→ YOUR TASK
Transcribe nothing except the lines below that run from the one with "- 🌳 Amo animais e o meio ambiente;" to the one with "partner: LG", ends included, and do not copy any picture.

→ EXTRACTED MATERIAL
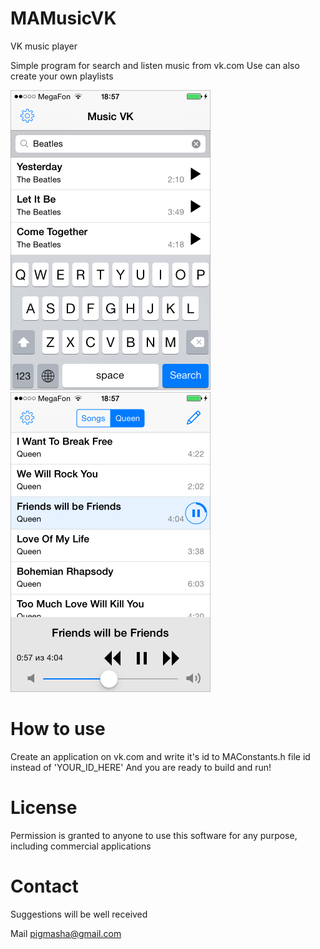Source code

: # MAMusicVK
VK music player

Simple program for search and listen music from vk.com
Use can also create your own playlists

<img src="scr_1.png" width=320 title="Screenshot 1">
<img src="scr_2.png" width=320 title="Screenshot 2">

# How to use
Create an application on vk.com and write it's id to MAConstants.h file id instead of 'YOUR_ID_HERE'
And you are ready to build and run!

# License
Permission is granted to anyone to use this software for any purpose, including commercial applications

# Contact
Suggestions will be well received

Mail [pigmasha@gmail.com](mailto:pigmasha@gmail.com)


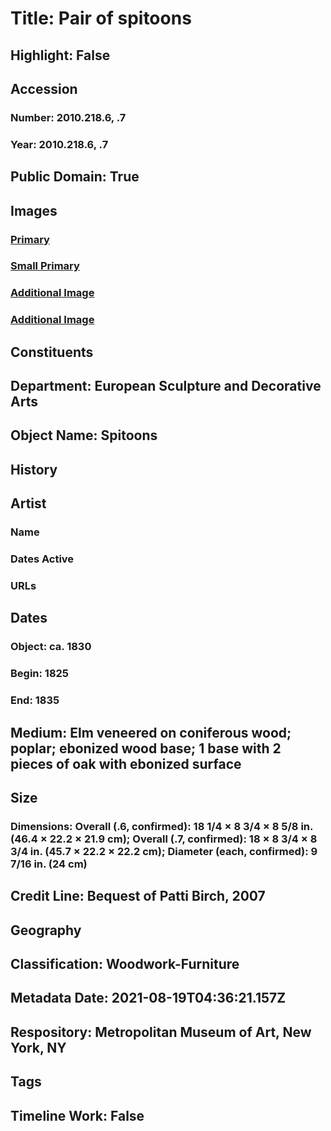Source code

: # Title: Pair of spitoons
## Highlight: False
## Accession
### Number: 2010.218.6, .7
### Year: 2010.218.6, .7
## Public Domain: True
## Images
### [Primary](https://images.metmuseum.org/CRDImages/es/original/DP-22126-039.jpg)
### [Small Primary](https://images.metmuseum.org/CRDImages/es/web-large/DP-22126-039.jpg)
### [Additional Image](https://images.metmuseum.org/CRDImages/es/original/DP-22126-011.jpg)
### [Additional Image](https://images.metmuseum.org/CRDImages/es/original/DP-22126-012.jpg)
## Constituents
## Department: European Sculpture and Decorative Arts
## Object Name: Spitoons
## History
## Artist
### Name
### Dates Active
### URLs
## Dates
### Object: ca. 1830
### Begin: 1825
### End: 1835
## Medium: Elm veneered on coniferous wood; poplar; ebonized wood base; 1 base with 2 pieces of oak with ebonized surface
## Size
### Dimensions: Overall (.6, confirmed): 18 1/4 × 8 3/4 × 8 5/8 in. (46.4 × 22.2 × 21.9 cm); Overall (.7, confirmed): 18 × 8 3/4 × 8 3/4 in. (45.7 × 22.2 × 22.2 cm); Diameter (each, confirmed): 9 7/16 in. (24 cm)
## Credit Line: Bequest of Patti Birch, 2007
## Geography
## Classification: Woodwork-Furniture
## Metadata Date: 2021-08-19T04:36:21.157Z
## Respository: Metropolitan Museum of Art, New York, NY
## Tags
## Timeline Work: False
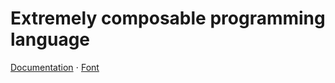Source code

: # Extremely composable programming language

[Documentation](https://muratkasimov.art/Ya) ⋅ [Font](https://github.com/iokasimov/ya-fonts/blob/main/mononokiya241-Regular.ttf)
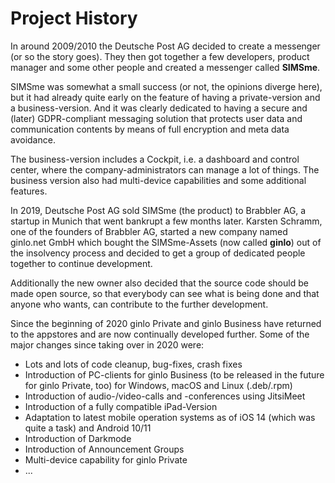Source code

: # Project History

In around 2009/2010 the Deutsche Post AG decided to create a messenger (or so the story goes). They then got together a few developers, product manager and some other people and created a messenger called **SIMSme**. 

SIMSme was somewhat a small success (or not, the opinions diverge here), but it had already quite early on the feature of having a private-version and a business-version. And it was clearly dedicated to having a secure and (later) GDPR-compliant messaging solution that protects user data and communication contents by means of full encryption and meta data avoidance. 

The business-version includes a Cockpit, i.e. a dashboard and control center, where the company-administrators can manage a lot of things. The business version also had multi-device capabilities and some additional features.

In 2019, Deutsche Post AG sold SIMSme (the product) to Brabbler AG, a startup in Munich that went bankrupt a few months later. Karsten Schramm, one of the founders of Brabbler AG, started a new company named ginlo.net GmbH which bought the SIMSme-Assets (now called **ginlo**) out of the insolvency process and decided to get a group of dedicated people together to continue development.

Additionally the new owner also decided that the source code should be made open source, so that everybody can see what is being done and that anyone who wants, can contribute to the further development.

Since the beginning of 2020 ginlo Private and ginlo Business have returned to the appstores and are now continually developed further. Some of the major changes since taking over in 2020 were:

- Lots and lots of code cleanup, bug-fixes, crash fixes
- Introduction of PC-clients for ginlo Business (to be released in the future for ginlo Private, too) for Windows, macOS and Linux (.deb/.rpm)
- Introduction of audio-/video-calls and -conferences using JitsiMeet
- Introduction of a fully compatible iPad-Version
- Adaptation to latest mobile operation systems as of iOS 14 (which was quite a task) and Android 10/11
- Introduction of Darkmode
- Introduction of Announcement Groups
- Multi-device capability for ginlo Private
- ...

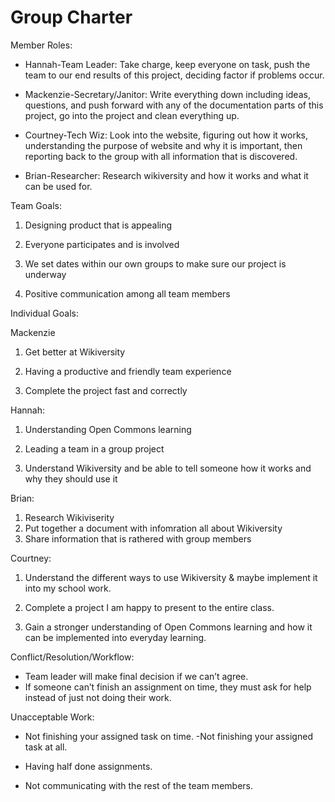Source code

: # Group Charter

Member Roles:

- Hannah-Team Leader: Take charge, keep everyone on task, push the team to our end results of this project, deciding factor if problems occur.

- Mackenzie-Secretary/Janitor: Write everything down including ideas, questions, and push forward with any of the documentation parts of this project, go into the project and clean everything up. 

- Courtney-Tech Wiz: Look into the website, figuring out how it works, understanding the purpose of website and why it is important, then reporting back to the group with all information that is discovered. 

- Brian-Researcher: Research wikiversity and how it works and what it can be used for. 

Team Goals: 

1. Designing product that is appealing 

2. Everyone participates and is involved 

3. We set dates within our own groups to make sure our project is underway 

4. Positive communication among all team members

Individual Goals: 

Mackenzie 

1. Get better at Wikiversity 

2. Having a productive and friendly team experience 

3. Complete the project fast and correctly 

Hannah: 

1. Understanding Open Commons learning 

2. Leading a team in a group project 

3. Understand Wikiversity and be able to tell someone how it works and why they should use it

Brian: 

1. Research Wikiviserity 
2. Put together a document with infomration all about Wikiversity
3. Share information that is rathered with group members

Courtney: 

1. Understand the different ways to use Wikiversity & maybe implement it into my school work. 

2. Complete a project I am happy to present to the entire class. 

3. Gain a stronger understanding of Open Commons learning and how it can be implemented into everyday learning.

Conflict/Resolution/Workflow: 

- Team leader will make final decision if we can’t agree.
- If someone can’t finish an assignment on time, they must ask for help instead of just not doing their work.

Unacceptable Work: 

- Not finishing your assigned task on time. -Not finishing your assigned task at all. 

- Having half done assignments. 

- Not communicating with the rest of the team members.

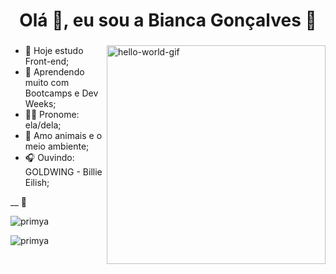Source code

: <h1 align="center">Olá 👋, eu sou a Bianca Gonçalves 🚀</h1>
<h3 align="center">  </h3>
<img align="right" alt="hello-world-gif" width=350 src="https://media.giphy.com/media/rdkel6spIkIBbLi27V/giphy.gif" alt="animaGitfix.gif" border="0" />

### 

- 🔭 Hoje estudo Front-end;
- 🌱 Aprendendo muito com Bootcamps e Dev Weeks;
- 🏳‍🌈 Pronome: ela/dela;
- 🌳 Amo animais e o meio ambiente;
- 🎧 Ouvindo: GOLDWING - Billie Eilish;
  

__ 🚧

<div>
  <p><img align="center" src="https://github-readme-stats.vercel.app/api/top-langs?username=primya&show_icons=true&theme=solarized-light&hide_border=true&locale=en&layout=compact" alt="primya" /></p>
<p><img align="center" src="https://github-readme-streak-stats.herokuapp.com/?user=primya&theme=solarized-light&hide_border=true" alt="primya" /></p>
</div>


<!--
 
- 📫 Contato: bianca.gondev@gmail.com ;

![Snake animation](https://github.com/PrimYA/PrimYA/blob/output/github-contribution-grid-snake.svg)
-->
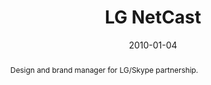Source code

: ---
layout: article.njk
title: LG NetCast
client: Skype
partner: LG
date: 2010-01-04
abstract: Design and brand manager for LG/Skype partnership.
headline: Optimising a 10-foot interface across locales
text:
  - I collaborated in a managerial and review capacity with the LG design team 
    in Seoul, South Korea both on site and remotely
  - The biggest challenges were around customization of their native grid UI 
    paradigm to fit both Western and Asian language usage scenarios - at the 
    time of engagement, the product was optimised entirely for Korean character 
    sets.
thumbnail:
  - thumbnail-lg.png
media:
  - LG-NetCast_536.jpg
  - LG-NetCast-2_500.jpg
tags: hardware
---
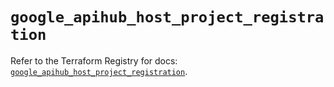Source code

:# `google_apihub_host_project_registration`

Refer to the Terraform Registry for docs: [`google_apihub_host_project_registration`](https://registry.terraform.io/providers/hashicorp/google/6.48.0/docs/resources/apihub_host_project_registration).
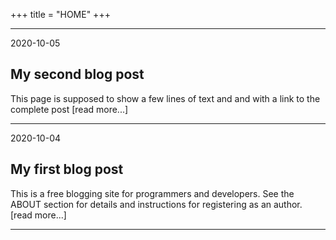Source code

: +++
title = "HOME"
+++

---

<? lang: raku ?>

2020-10-05

## My second blog post

This page is supposed to show a few
lines of text and and with a link
to the complete post
[read more...]

---

2020-10-04

## My first blog post

This is a free blogging site for programmers
and developers. See the ABOUT section
for details and instructions
for registering as an author.
[read more...]

---

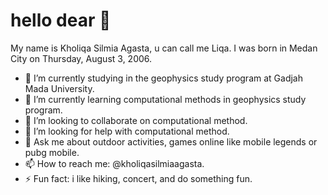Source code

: # hello dear 👋

My name is Kholiqa Silmia Agasta, u can call me Liqa. 
I was born in Medan City on Thursday, August 3, 2006.

- 🔭 I’m currently studying in the geophysics study program at Gadjah Mada University.
- 🌱 I’m currently learning computational methods in geophysics study program.
- 👯 I’m looking to collaborate on computational method.
- 🤔 I’m looking for help with computational method.
- 💬 Ask me about outdoor activities, games online like mobile legends or pubg mobile.
- 📫 How to reach me: @kholiqasilmiaagasta.
- ⚡ Fun fact: i like hiking, concert, and do something fun.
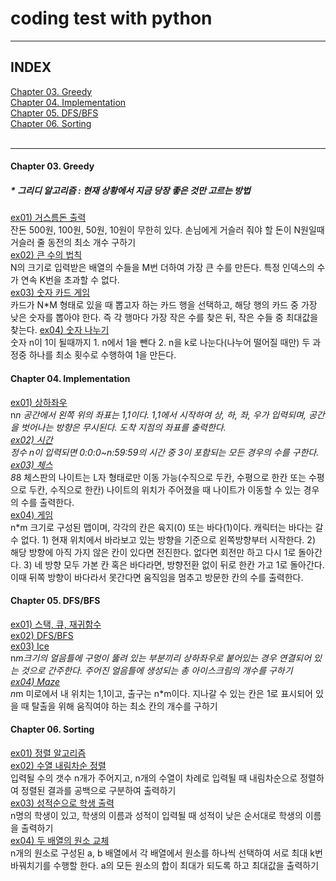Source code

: # coding test with python
---
## INDEX
[Chapter 03. Greedy](#chapter-03-greedy)   
[Chapter 04. Implementation](#chapter-04-implementation)   
[Chapter 05. DFS/BFS](#chapter-05-dfsbfs)   
[Chapter 06. Sorting](#chapter-06-sorting)   
[]()   
[]()   



---
#### Chapter 03. Greedy   
##### * 그리디 알고리즘 : 현재 상황에서 지금 당장 좋은 것만 고르는 방법   
[ex01) 거스름돈 출력](https://github.com/ejcho3792/Algorithm/blob/master/coding_test_with_python/CH0301_change.py)   
잔돈 500원, 100원, 50원, 10원이 무한히 있다. 손님에게 거슬러 줘야 할 돈이 N원일때 거슬러 줄 동전의 최소 개수 구하기   
[ex02) 큰 수의 법칙](https://github.com/ejcho3792/Algorithm/blob/master/coding_test_with_python/CH0302_sum_number.py)   
N의 크기로 입력받은 배열의 수들을 M번 더하여 가장 큰 수를 만든다. 특정 인덱스의 수가 연속 K번을 초과할 수 없다.   
[ex03) 숫자 카드 게임](https://github.com/ejcho3792/Algorithm/blob/master/coding_test_with_python/CH0303_card_game.py)   
카드가 N*M 형태로 있을 때 뽑고자 하는 카드 행을 선택하고, 해당 행의 카드 중 가장 낮은 숫자를 뽑아야 한다. 즉 각 행마다 가장 작은 수를 찾은 뒤, 작은 수들 중 최대값을 찾는다.
[ex04) 숫자 나누기](https://github.com/ejcho3792/Algorithm/blob/master/coding_test_with_python/CH0304_div_one.py)   
숫자 n이 1이 될때까지 1. n에서 1을 뺀다 2. n을 k로 나눈다(나누어 떨어질 때만) 두 과정중 하나를 최소 횟수로 수행하여 1을 만든다.   

#### Chapter 04. Implementation   
[ex01) 상하좌우](https://github.com/ejcho3792/Algorithm/blob/master/coding_test_with_python/CH0401_coordinate.py)   
n*n 공간에서 왼쪽 위의 좌표는 1,1이다. 1,1에서 시작하여 상, 하, 좌, 우가 입력되며, 공간을 벗어나는 방향은 무시된다. 도착 지점의 좌표를 출력한다.   
[ex02) 시간](https://github.com/ejcho3792/Algorithm/blob/master/coding_test_with_python/CH0402_time.py)   
정수 n이 입력되면 0:0:0~n:59:59의 시간 중 3이 포함되는 모든 경우의 수를 구한다.   
[ex03) 체스](https://github.com/ejcho3792/Algorithm/blob/master/coding_test_with_python/CH0403_knight.py)   
8*8 체스판의 나이트는 L자 형태로만 이동 가능(수직으로 두칸, 수평으로 한칸 또는 수평으로 두칸, 수직으로 한칸) 나이트의 위치가 주어졌을 때 나이트가 이동할 수 있는 경우의 수를 출력한다.   
[ex04) 게임](https://github.com/ejcho3792/Algorithm/blob/master/coding_test_with_python/CH0404_game.py)   
n*m 크기로 구성된 맵이며, 각각의 칸은 육지(0) 또는 바다(1)이다. 캐릭터는 바다는 갈 수 없다. 1) 현재 위치에서 바라보고 있는 방향을 기준으로 왼쪽방향부터 시작한다. 2) 해당 방향에 아직 가지 않은 칸이 있다면 전진한다. 없다면 회전만 하고 다시 1로 돌아간다. 3) 네 방향 모두 가본 칸 혹은 바다라면, 방향전환 없이 뒤로 한칸 가고 1로 돌아간다. 이때 뒤쪽 방향이 바다라서 못간다면 움직임을 멈추고 방문한 칸의 수를 출력한다.

#### Chapter 05. DFS/BFS   
[ex01) 스택, 큐, 재귀함수](https://github.com/ejcho3792/Algorithm/blob/master/coding_test_with_python/CH0501_stack_queue.py)   
[ex02) DFS/BFS](https://github.com/ejcho3792/Algorithm/blob/master/coding_test_with_python/CH0502_dfs_bfs.py)   
[ex03) Ice](https://github.com/ejcho3792/Algorithm/blob/master/coding_test_with_python/CH0503_ice.py)   
n*m크기의 얼음틀에 구멍이 뚫려 있는 부분끼리 상하좌우로 붙어있는 경우 연결되어 있는 것으로 간주한다. 주어진 얼음틀에 생성되는 총 아이스크림의 개수를 구하기   
[ex04) Maze](https://github.com/ejcho3792/Algorithm/blob/master/coding_test_with_python/CH0504_maze.py)   
n*m 미로에서 내 위치는 1,1이고, 출구는 n*m이다. 지나갈 수 있는 칸은 1로 표시되어 있을 때 탈출을 위해 움직여야 하는 최소 칸의 개수를 구하기   

#### Chapter 06. Sorting   
[ex01) 정렬 알고리즘](https://github.com/ejcho3792/Algorithm/blob/master/coding_test_with_python/CH0601_sort.py)   
[ex02) 수열 내림차순 정렬](https://github.com/ejcho3792/Algorithm/blob/master/coding_test_with_python/CH0602_ascending.py)   
입력될 수의 갯수 n개가 주어지고, n개의 수열이 차례로 입력될 때 내림차순으로 정렬하여 정렬된 결과를 공백으로 구분하여 출력하기   
[ex03) 성적순으로 학생 출력](https://github.com/ejcho3792/Algorithm/blob/master/coding_test_with_python/CH0603_student_grade.py)   
n명의 학생이 있고, 학생의 이름과 성적이 입력될 때 성적이 낮은 순서대로 학생의 이름을 출력하기   
[ex04) 두 배열의 원소 교체](https://github.com/ejcho3792/Algorithm/blob/master/coding_test_with_python/CH0604_change_ele.py)   
n개의 원소로 구성된 a, b 배열에서 각 배열에서 원소를 하나씩 선택하여 서로 최대 k번 바꿔치기를 수행할 한다. a의 모든 원소의 합이 최대가 되도록 하고 최대값을 출력하기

→ RESPONSE BOX
- 🌳 Amo animais e o meio ambiente;
- 🎧 Ouvindo: GOLDWING - Billie Eilish;
  

__ 🚧

<div>
  <p><img align="center" src="https://github-readme-stats.vercel.app/api/top-langs?username=primya&show_icons=true&theme=solarized-light&hide_border=true&locale=en&layout=compact" alt="primya" /></p>
<p><img align="center" src="https://github-readme-streak-stats.herokuapp.com/?user=primya&theme=solarized-light&hide_border=true" alt="primya" /></p>
</div>


<!--
 
- 📫 Contato: bianca.gondev@gmail.com ;

![Snake animation](https://github.com/PrimYA/PrimYA/blob/output/github-contribution-grid-snake.svg)
-->
Source code

: ---
layout: article.njk
title: LG NetCast
client: Skype
partner: LG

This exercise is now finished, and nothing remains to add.